(Beginning of EXERCISE INPUTS)
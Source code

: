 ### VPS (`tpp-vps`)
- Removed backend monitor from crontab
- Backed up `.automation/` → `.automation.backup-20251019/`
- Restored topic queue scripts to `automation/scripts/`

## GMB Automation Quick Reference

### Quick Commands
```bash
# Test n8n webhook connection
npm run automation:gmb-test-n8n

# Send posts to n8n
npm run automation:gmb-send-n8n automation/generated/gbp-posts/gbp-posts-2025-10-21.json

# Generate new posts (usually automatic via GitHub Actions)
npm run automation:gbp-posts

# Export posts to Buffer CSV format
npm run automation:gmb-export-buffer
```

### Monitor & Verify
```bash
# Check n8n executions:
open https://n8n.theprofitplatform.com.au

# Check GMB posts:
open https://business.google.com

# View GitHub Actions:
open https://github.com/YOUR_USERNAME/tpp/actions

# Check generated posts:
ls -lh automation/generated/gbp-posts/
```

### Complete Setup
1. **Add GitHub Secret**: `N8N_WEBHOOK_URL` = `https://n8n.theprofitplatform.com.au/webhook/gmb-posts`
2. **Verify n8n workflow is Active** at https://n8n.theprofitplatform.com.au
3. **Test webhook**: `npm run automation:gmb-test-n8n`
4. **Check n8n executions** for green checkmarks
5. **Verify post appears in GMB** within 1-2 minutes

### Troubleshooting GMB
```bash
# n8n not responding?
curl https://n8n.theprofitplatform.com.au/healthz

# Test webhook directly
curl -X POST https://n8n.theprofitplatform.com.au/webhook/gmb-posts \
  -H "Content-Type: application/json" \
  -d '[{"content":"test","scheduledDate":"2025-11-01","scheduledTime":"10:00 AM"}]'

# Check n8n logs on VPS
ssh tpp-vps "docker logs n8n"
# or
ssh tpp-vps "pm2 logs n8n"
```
(End of EXERCISE INPUTS)
▸ **TASK TO COMPLETE**: Could you repeat the listing above, exactly as it is shown?

▸ **WRITTEN RESPONSE**:
Source code

: ### VPS (`tpp-vps`)
- Removed backend monitor from crontab
- Backed up `.automation/` → `.automation.backup-20251019/`
- Restored topic queue scripts to `automation/scripts/`

## GMB Automation Quick Reference

### Quick Commands
```bash
# Test n8n webhook connection
npm run automation:gmb-test-n8n

# Send posts to n8n
npm run automation:gmb-send-n8n automation/generated/gbp-posts/gbp-posts-2025-10-21.json

# Generate new posts (usually automatic via GitHub Actions)
npm run automation:gbp-posts

# Export posts to Buffer CSV format
npm run automation:gmb-export-buffer
```

### Monitor & Verify
```bash
# Check n8n executions:
open https://n8n.theprofitplatform.com.au

# Check GMB posts:
open https://business.google.com

# View GitHub Actions:
open https://github.com/YOUR_USERNAME/tpp/actions

# Check generated posts:
ls -lh automation/generated/gbp-posts/
```

### Complete Setup
1. **Add GitHub Secret**: `N8N_WEBHOOK_URL` = `https://n8n.theprofitplatform.com.au/webhook/gmb-posts`
2. **Verify n8n workflow is Active** at https://n8n.theprofitplatform.com.au
3. **Test webhook**: `npm run automation:gmb-test-n8n`
4. **Check n8n executions** for green checkmarks
5. **Verify post appears in GMB** within 1-2 minutes

### Troubleshooting GMB
```bash
# n8n not responding?
curl https://n8n.theprofitplatform.com.au/healthz

# Test webhook directly
curl -X POST https://n8n.theprofitplatform.com.au/webhook/gmb-posts \
  -H "Content-Type: application/json" \
  -d '[{"content":"test","scheduledDate":"2025-11-01","scheduledTime":"10:00 AM"}]'

# Check n8n logs on VPS
ssh tpp-vps "docker logs n8n"
# or
ssh tpp-vps "pm2 logs n8n"
```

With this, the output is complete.